隙間時間に読めるように、と3000字を目安にしてます

「そっか、作戦失敗しちゃったのかあ。どんまい、寺沢君!」

「い、いやー、まさか失敗するとは思ってなかったなあ。はっはっは」


 翌日の放課後。つまり、今は部活動の時間だ。

 僕は部室に入ってイスに座る前に昨日の報告をしたところ、橋本さんに笑いながら肩をポンポンと叩かれた。

 橋本さんはいいよ。橋本さんは。バカにされたわけでもないし、むしろ純粋に励ましてくれてるし。

 問題は朝日向さんだ。


「へええ? 自信あるって言いながら失敗しちゃったんだあ? ふうん?」


 にっこりと笑ってるけど、怖いほどに目が笑っていない。そんな朝日向さんに、僕は問い詰められていた。
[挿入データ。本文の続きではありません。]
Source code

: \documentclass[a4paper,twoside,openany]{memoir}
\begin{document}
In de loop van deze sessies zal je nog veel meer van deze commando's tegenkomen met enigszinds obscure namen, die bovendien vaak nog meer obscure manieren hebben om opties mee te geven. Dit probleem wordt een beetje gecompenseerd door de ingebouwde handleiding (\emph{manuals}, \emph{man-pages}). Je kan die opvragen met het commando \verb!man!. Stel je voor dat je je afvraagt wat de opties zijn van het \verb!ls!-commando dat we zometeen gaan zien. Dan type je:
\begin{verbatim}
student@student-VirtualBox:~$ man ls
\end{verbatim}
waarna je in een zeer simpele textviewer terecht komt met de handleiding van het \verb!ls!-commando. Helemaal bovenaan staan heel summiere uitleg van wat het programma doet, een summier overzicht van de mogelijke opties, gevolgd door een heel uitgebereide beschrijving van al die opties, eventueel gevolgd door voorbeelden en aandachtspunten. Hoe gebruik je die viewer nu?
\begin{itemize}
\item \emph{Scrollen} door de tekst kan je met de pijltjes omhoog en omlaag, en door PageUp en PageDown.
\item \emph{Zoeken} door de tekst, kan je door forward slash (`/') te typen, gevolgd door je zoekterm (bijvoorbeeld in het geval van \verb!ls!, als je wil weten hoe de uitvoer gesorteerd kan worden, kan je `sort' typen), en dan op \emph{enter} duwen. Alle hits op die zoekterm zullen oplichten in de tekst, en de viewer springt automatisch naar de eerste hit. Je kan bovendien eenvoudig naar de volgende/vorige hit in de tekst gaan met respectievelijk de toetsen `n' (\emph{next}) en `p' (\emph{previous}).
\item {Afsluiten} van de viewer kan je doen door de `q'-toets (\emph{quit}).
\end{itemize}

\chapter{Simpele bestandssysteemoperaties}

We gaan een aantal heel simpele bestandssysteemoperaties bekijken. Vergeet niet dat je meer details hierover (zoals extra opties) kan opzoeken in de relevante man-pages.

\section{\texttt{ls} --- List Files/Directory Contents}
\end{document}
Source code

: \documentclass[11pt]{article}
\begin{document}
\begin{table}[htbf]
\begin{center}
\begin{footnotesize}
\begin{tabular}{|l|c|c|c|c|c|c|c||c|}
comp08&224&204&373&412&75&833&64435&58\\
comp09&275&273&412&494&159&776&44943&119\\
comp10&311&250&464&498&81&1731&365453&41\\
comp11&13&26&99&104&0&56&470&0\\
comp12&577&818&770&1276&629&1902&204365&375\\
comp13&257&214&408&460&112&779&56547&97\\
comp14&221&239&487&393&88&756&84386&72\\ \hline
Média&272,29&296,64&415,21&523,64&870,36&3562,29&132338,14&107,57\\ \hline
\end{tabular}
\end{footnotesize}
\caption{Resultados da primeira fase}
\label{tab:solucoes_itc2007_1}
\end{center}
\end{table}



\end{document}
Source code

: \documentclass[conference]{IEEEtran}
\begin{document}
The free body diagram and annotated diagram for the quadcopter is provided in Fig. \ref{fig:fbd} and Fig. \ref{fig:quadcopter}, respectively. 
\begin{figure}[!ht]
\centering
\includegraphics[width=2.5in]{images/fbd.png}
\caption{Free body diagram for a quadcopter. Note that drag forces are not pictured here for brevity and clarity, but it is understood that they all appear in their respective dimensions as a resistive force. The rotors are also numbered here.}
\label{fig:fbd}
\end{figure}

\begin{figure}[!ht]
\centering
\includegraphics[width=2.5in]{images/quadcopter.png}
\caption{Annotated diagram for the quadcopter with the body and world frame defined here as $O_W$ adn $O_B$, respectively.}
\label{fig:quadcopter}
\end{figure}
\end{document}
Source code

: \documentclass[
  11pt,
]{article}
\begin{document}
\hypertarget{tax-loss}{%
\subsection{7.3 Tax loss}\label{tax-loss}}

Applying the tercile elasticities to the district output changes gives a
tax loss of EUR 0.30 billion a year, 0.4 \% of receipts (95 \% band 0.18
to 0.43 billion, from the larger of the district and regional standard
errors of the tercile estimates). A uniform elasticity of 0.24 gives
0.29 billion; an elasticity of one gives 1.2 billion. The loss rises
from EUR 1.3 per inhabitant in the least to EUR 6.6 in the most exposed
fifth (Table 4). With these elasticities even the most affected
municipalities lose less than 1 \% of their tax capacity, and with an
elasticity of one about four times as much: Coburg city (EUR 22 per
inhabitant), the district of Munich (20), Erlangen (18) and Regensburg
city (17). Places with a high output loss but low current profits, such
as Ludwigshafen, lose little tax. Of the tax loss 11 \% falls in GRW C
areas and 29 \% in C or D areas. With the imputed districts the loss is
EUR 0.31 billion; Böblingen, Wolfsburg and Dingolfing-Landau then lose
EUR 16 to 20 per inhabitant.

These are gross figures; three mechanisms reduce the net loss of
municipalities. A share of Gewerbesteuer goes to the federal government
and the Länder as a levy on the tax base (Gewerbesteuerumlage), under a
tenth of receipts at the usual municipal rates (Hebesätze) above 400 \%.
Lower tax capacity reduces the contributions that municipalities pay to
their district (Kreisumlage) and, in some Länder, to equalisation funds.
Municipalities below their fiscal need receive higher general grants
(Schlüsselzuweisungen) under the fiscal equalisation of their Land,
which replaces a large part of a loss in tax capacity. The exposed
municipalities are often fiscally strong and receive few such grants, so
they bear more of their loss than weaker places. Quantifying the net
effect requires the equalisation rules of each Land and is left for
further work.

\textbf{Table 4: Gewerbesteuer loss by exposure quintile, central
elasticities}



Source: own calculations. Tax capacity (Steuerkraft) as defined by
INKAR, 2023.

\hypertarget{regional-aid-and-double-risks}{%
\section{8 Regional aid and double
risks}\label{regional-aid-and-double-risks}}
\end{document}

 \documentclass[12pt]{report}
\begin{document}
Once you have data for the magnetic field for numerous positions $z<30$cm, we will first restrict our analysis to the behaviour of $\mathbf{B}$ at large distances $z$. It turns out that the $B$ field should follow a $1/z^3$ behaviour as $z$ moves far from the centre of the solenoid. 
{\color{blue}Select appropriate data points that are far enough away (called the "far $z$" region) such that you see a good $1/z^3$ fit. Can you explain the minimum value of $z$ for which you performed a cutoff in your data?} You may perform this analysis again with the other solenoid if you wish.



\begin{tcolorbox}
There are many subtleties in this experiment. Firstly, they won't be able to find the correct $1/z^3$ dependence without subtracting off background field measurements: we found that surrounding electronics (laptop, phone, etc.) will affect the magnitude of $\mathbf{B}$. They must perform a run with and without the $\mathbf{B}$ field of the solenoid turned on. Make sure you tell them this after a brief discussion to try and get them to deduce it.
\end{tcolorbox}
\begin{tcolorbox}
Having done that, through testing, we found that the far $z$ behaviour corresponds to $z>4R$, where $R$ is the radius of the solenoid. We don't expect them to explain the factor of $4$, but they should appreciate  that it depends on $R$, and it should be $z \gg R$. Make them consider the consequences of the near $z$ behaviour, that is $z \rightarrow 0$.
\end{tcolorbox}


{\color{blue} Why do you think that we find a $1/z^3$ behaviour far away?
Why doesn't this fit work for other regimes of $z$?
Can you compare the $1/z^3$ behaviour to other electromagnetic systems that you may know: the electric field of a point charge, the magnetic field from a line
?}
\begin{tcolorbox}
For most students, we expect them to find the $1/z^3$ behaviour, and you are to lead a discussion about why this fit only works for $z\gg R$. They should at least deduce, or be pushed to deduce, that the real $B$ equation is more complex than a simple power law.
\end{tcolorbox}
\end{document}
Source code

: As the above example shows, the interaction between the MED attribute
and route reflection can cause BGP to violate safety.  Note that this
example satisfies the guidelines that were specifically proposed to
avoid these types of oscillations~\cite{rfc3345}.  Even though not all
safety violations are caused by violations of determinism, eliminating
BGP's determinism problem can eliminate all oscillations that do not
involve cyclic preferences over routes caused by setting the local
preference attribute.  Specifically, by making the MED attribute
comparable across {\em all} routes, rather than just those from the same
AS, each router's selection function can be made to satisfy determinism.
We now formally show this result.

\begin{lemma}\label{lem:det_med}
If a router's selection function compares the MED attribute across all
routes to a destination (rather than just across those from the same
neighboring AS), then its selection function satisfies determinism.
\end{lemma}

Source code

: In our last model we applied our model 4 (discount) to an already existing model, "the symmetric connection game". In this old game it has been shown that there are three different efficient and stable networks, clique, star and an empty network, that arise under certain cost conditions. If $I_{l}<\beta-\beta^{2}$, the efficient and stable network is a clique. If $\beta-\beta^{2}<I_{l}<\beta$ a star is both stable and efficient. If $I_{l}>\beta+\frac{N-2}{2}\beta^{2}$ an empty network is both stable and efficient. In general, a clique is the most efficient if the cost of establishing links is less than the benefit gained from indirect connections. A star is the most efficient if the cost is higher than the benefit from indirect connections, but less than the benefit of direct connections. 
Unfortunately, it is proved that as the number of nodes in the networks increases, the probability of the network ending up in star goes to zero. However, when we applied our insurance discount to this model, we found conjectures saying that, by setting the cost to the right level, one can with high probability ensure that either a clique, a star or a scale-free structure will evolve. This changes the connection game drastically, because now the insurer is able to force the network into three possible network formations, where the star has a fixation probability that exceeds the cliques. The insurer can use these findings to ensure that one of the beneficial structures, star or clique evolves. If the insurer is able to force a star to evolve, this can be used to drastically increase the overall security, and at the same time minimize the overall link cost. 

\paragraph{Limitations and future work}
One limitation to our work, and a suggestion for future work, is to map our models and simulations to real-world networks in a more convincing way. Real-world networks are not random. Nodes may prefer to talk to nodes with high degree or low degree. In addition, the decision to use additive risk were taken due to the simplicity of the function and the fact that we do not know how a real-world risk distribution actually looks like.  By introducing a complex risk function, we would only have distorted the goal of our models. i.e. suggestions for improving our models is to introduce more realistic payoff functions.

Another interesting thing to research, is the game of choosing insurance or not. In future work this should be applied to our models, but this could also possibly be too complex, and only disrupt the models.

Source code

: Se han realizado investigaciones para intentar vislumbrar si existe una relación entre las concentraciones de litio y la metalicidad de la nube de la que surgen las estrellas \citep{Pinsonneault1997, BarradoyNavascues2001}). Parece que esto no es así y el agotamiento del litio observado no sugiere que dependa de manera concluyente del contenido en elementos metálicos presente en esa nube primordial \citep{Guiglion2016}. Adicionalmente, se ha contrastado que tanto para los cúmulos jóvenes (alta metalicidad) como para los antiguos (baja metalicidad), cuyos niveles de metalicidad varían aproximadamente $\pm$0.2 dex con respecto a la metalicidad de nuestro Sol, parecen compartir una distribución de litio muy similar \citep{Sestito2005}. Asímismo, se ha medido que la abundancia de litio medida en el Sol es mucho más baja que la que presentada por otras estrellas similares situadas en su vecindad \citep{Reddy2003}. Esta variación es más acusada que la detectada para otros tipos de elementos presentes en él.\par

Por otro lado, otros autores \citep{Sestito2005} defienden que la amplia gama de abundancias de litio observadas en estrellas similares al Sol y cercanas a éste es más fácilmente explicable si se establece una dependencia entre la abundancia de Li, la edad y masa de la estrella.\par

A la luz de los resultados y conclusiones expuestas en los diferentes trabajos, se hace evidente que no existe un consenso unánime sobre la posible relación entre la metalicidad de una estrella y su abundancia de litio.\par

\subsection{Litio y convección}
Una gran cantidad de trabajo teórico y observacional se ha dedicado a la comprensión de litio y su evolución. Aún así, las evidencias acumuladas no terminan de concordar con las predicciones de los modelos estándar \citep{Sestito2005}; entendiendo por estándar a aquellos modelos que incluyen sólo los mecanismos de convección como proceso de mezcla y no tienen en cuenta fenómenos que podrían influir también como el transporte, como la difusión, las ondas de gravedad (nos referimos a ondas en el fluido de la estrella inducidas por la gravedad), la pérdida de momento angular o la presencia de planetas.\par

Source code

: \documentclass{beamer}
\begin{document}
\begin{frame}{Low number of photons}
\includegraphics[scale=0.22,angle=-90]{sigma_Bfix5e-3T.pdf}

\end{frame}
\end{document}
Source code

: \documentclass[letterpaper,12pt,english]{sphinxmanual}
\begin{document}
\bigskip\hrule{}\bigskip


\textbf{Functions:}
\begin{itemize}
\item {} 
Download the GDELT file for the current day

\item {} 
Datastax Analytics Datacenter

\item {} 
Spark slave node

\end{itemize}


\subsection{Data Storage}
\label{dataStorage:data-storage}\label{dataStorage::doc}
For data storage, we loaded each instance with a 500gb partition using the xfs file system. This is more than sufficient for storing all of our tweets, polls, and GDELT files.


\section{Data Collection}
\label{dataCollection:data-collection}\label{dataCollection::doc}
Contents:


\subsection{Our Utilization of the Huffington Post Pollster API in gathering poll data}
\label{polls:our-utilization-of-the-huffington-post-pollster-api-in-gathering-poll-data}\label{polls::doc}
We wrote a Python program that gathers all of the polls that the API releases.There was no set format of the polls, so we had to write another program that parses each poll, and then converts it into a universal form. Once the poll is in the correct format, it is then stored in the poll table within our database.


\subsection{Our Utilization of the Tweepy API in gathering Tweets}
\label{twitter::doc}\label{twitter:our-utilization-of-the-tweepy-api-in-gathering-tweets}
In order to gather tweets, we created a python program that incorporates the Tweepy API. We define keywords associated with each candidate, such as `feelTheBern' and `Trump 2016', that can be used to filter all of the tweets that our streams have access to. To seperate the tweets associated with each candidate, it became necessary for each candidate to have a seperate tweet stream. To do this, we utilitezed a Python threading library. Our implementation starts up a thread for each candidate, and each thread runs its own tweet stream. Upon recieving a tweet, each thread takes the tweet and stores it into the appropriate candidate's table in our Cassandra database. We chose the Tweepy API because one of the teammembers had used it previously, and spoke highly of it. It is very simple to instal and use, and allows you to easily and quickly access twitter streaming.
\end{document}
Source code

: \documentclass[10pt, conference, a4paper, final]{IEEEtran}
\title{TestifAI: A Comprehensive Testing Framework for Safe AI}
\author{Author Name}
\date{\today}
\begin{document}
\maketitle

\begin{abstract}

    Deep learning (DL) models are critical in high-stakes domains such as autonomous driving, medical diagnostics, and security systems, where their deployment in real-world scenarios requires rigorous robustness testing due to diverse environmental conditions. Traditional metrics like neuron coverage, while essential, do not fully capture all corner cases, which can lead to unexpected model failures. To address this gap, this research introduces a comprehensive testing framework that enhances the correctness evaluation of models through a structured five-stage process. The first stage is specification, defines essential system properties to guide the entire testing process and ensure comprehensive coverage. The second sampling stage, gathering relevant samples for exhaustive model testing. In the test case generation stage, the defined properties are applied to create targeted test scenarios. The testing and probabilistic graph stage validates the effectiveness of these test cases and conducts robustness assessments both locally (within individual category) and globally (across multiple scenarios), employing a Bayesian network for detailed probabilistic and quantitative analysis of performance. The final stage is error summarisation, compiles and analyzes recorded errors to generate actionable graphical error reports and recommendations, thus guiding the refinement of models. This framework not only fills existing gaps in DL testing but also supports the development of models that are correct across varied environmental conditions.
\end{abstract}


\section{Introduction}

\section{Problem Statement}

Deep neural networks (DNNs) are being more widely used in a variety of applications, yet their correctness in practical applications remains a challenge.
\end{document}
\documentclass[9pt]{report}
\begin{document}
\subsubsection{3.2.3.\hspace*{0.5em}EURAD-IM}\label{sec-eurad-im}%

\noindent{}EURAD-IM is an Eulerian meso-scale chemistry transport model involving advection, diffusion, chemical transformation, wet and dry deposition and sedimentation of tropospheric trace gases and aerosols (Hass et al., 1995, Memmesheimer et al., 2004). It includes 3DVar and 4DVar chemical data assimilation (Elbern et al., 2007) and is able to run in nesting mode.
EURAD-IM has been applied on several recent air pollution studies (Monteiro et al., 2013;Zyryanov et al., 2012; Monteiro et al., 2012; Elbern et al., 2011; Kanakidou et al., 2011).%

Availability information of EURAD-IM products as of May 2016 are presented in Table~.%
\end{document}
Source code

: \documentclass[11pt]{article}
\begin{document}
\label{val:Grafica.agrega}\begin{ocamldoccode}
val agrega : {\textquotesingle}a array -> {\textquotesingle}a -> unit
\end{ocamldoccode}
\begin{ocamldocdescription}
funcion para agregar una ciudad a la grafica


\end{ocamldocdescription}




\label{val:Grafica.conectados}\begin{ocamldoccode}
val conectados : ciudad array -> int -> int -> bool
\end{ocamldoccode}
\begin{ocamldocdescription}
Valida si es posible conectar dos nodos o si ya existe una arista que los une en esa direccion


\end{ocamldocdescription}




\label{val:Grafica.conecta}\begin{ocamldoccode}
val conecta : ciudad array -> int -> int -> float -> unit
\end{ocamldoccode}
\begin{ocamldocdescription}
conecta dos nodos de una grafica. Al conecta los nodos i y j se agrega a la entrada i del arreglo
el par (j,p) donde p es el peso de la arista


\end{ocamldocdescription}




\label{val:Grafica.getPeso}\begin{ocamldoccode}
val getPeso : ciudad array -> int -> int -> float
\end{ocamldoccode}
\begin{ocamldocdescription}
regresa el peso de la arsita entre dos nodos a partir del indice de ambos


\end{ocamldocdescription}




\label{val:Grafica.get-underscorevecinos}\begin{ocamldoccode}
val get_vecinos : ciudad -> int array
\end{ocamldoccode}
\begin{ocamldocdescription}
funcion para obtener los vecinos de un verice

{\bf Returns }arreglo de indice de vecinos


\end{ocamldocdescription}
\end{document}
 あ、あるえー? なんだかすごく、朝日向さんが怖いぞお?


「まあ落ち着いてよ、朝日向さん。失敗は誰にもあるもので──」

「どの口が言ってるのかなあ? 人の作戦を勝手に変えたくせにぃ?」


 め、めちゃくちゃ怒っていらっしゃる……。

 朝日向さんが怒るとこを見るのは初めてかもしれない……って、今はそれどころじゃなくて!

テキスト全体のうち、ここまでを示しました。